City schools were functioning reasonably well when my three daughters attended from 1974 to 1992. Not perfectly, but reasonably well. East High School, their alma mater, was frequently cited for the quality of its instruction and student achievement levels. Today, it is trying to reclaim prestige enjoyed 30-plus years ago.

Jaime Aquino, the Rochester City School District’s Distinguished Educator, released a damning report in November on the district’s dysfunctional governance and learning environments. His meticulously documented details confirmed something long overlooked: that the two parties who ought to be working in closest harmony – the school board and the superintendent – have relations that are mostly acerbic, counterproductive, and toxic.

It should not have been that way. I can personally attest to the large number of innovative programs that have been advanced to improve school and student performance. Much time and treasure have been expended. This crisis did not result from a lack of ingenuity or effort.

Since I moved here in 1972, there have been 11 different superintendents, and two have held the position twice. There have been at least two dozen different school board members. We haven’t given proper attention to the disruptive impact this level of churning has had on educational performance. We take for granted that superintendents come and go every three to four years, while board members depart through attrition. Meanwhile, their customers are in the system for 12 or 13 years.
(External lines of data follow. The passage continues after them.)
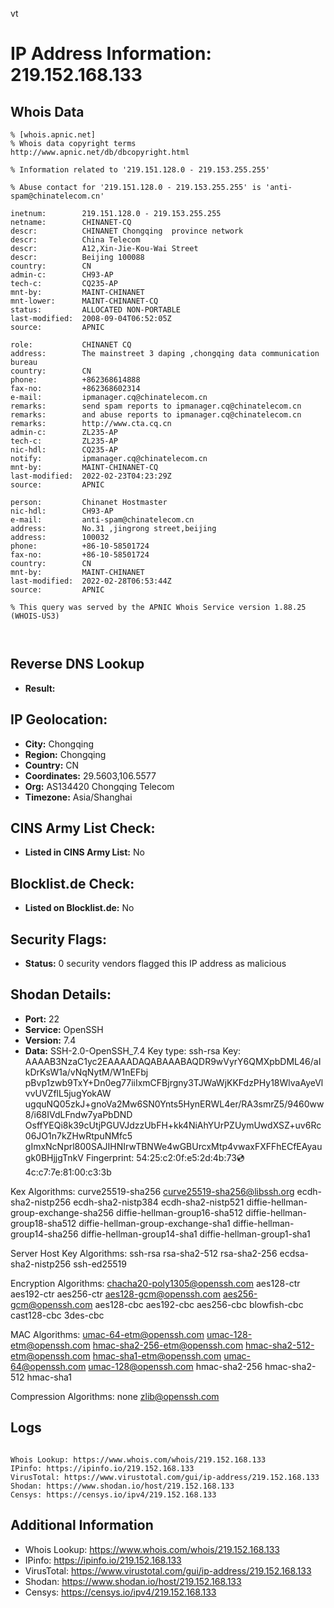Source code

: vt
# IP Address Information: 219.152.168.133

## Whois Data
```
% [whois.apnic.net]
% Whois data copyright terms    http://www.apnic.net/db/dbcopyright.html

% Information related to '219.151.128.0 - 219.153.255.255'

% Abuse contact for '219.151.128.0 - 219.153.255.255' is 'anti-spam@chinatelecom.cn'

inetnum:        219.151.128.0 - 219.153.255.255
netname:        CHINANET-CQ
descr:          CHINANET Chongqing  province network
descr:          China Telecom
descr:          A12,Xin-Jie-Kou-Wai Street
descr:          Beijing 100088
country:        CN
admin-c:        CH93-AP
tech-c:         CQ235-AP
mnt-by:         MAINT-CHINANET
mnt-lower:      MAINT-CHINANET-CQ
status:         ALLOCATED NON-PORTABLE
last-modified:  2008-09-04T06:52:05Z
source:         APNIC

role:           CHINANET CQ
address:        The mainstreet 3 daping ,chongqing data communication bureau
country:        CN
phone:          +862368614888
fax-no:         +862368602314
e-mail:         ipmanager.cq@chinatelecom.cn
remarks:        send spam reports to ipmanager.cq@chinatelecom.cn
remarks:        and abuse reports to ipmanager.cq@chinatelecom.cn
remarks:        http://www.cta.cq.cn
admin-c:        ZL235-AP
tech-c:         ZL235-AP
nic-hdl:        CQ235-AP
notify:         ipmanager.cq@chinatelecom.cn
mnt-by:         MAINT-CHINANET-CQ
last-modified:  2022-02-23T04:23:29Z
source:         APNIC

person:         Chinanet Hostmaster
nic-hdl:        CH93-AP
e-mail:         anti-spam@chinatelecom.cn
address:        No.31 ,jingrong street,beijing
address:        100032
phone:          +86-10-58501724
fax-no:         +86-10-58501724
country:        CN
mnt-by:         MAINT-CHINANET
last-modified:  2022-02-28T06:53:44Z
source:         APNIC

% This query was served by the APNIC Whois Service version 1.88.25 (WHOIS-US3)



```
## Reverse DNS Lookup
- **Result:** 

## IP Geolocation:
- **City:** Chongqing
- **Region:** Chongqing
- **Country:** CN
- **Coordinates:** 29.5603,106.5577
- **Org:** AS134420 Chongqing Telecom
- **Timezone:** Asia/Shanghai

## CINS Army List Check:
- **Listed in CINS Army List:** 
No

## Blocklist.de Check:
- **Listed on Blocklist.de:** 
No

## Security Flags:
- **Status:** 0 security vendors flagged this IP address as malicious

## Shodan Details:
- **Port:** 22
- **Service:** OpenSSH
- **Version:** 7.4
- **Data:** SSH-2.0-OpenSSH_7.4
Key type: ssh-rsa
Key: AAAAB3NzaC1yc2EAAAADAQABAAABAQDR9wVyrY6QMXpbDML46/aIkDrKsW1a/vNqNytM/W1nEFbj
pBvp1zwb9TxY+Dn0eg77iiIxmCFBjrgny3TJWaWjKKFdzPHy18WlvaAyeVlvvUVZflL5jugYokAW
ugquNQ05zkJ+gnoVa2Mw6SN0Ynts5HynERWL4er/RA3smrZ5/9460ww8/i68IVdLFndw7yaPbDND
OsffYEQi8k39cUtjPGUVJdzzUbFH+kk4NiAhYUrPZUymUwdXSZ+uv6Rc06JO1n7kZHwRtpuNMfc5
gImxNcNprl800SAJIHNIrwTBNWe4wGBUrcxMtp4vwaxFXFFhECfEAyaugk0BHjjgTnkV
Fingerprint: 54:25:c2:0f:e5:2d:4b:73:cd:4c:c7:7e:81:00:c3:3b

Kex Algorithms:
	curve25519-sha256
	curve25519-sha256@libssh.org
	ecdh-sha2-nistp256
	ecdh-sha2-nistp384
	ecdh-sha2-nistp521
	diffie-hellman-group-exchange-sha256
	diffie-hellman-group16-sha512
	diffie-hellman-group18-sha512
	diffie-hellman-group-exchange-sha1
	diffie-hellman-group14-sha256
	diffie-hellman-group14-sha1
	diffie-hellman-group1-sha1

Server Host Key Algorithms:
	ssh-rsa
	rsa-sha2-512
	rsa-sha2-256
	ecdsa-sha2-nistp256
	ssh-ed25519

Encryption Algorithms:
	chacha20-poly1305@openssh.com
	aes128-ctr
	aes192-ctr
	aes256-ctr
	aes128-gcm@openssh.com
	aes256-gcm@openssh.com
	aes128-cbc
	aes192-cbc
	aes256-cbc
	blowfish-cbc
	cast128-cbc
	3des-cbc

MAC Algorithms:
	umac-64-etm@openssh.com
	umac-128-etm@openssh.com
	hmac-sha2-256-etm@openssh.com
	hmac-sha2-512-etm@openssh.com
	hmac-sha1-etm@openssh.com
	umac-64@openssh.com
	umac-128@openssh.com
	hmac-sha2-256
	hmac-sha2-512
	hmac-sha1

Compression Algorithms:
	none
	zlib@openssh.com


## Logs
```

Whois Lookup: https://www.whois.com/whois/219.152.168.133
IPinfo: https://ipinfo.io/219.152.168.133
VirusTotal: https://www.virustotal.com/gui/ip-address/219.152.168.133
Shodan: https://www.shodan.io/host/219.152.168.133
Censys: https://censys.io/ipv4/219.152.168.133

```
## Additional Information
- Whois Lookup: https://www.whois.com/whois/219.152.168.133
- IPinfo: https://ipinfo.io/219.152.168.133
- VirusTotal: https://www.virustotal.com/gui/ip-address/219.152.168.133
- Shodan: https://www.shodan.io/host/219.152.168.133
- Censys: https://censys.io/ipv4/219.152.168.133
We have had some outstanding superintendents, who have come armed with strategic approaches and innovative ways to engage students, parents, and community leaders. None of them have stayed long enough to see these plans achieve any meaningful impact. Few, if any, have continued an initiative from their predecessors. Passionate board members have brought their own ideas, sometimes in direct conflict with staff.

Much recent attention has focused on school performance data, with scant regard for debilitating structural and organizational issues. The system cannot perform effectively with pervasive levels of disconnection and dysfunction. Students cannot perform competitively if the RCSD’s educational philosophy changes every three years.

There is an immediate set of questions to consider, and two longer-term ones:
1) The board is currently searching for its sixth superintendent in 10 years. What superior candidate will take the job, in such a tumultuous environment? Given that the majority of the board is up for election this fall, is it even appropriate to fill the position now? This search should be suspended, and not resumed until after the elections.

2) On February 8, the district’s response to the Aquino report is due. Its response to the board-superintendent controversy will be instructive. Will it call for major reform, or will it punt? This response will determine whether the district has abdicated its role to lead this discussion.

3) If so, there must be an exhaustive community dialogue to identify new approaches to school governance, including transferring the oversight and evaluation of the superintendent to a new structure independent of the school board. The implications of such a move will be dramatic, requiring a change in the state education law. It will also require adults who proclaim their commitment to improving the quality of public education to give up some real power.

I believe Douglass would tell us that the status quo is no longer an option, and that anything worthwhile is worth fighting for. In the spirit of his fierce advocacy, let this dialogue begin.

Bill Johnson is a former Rochester mayor, former president of the Urban League of Rochester, and the father of former Rochester school district students.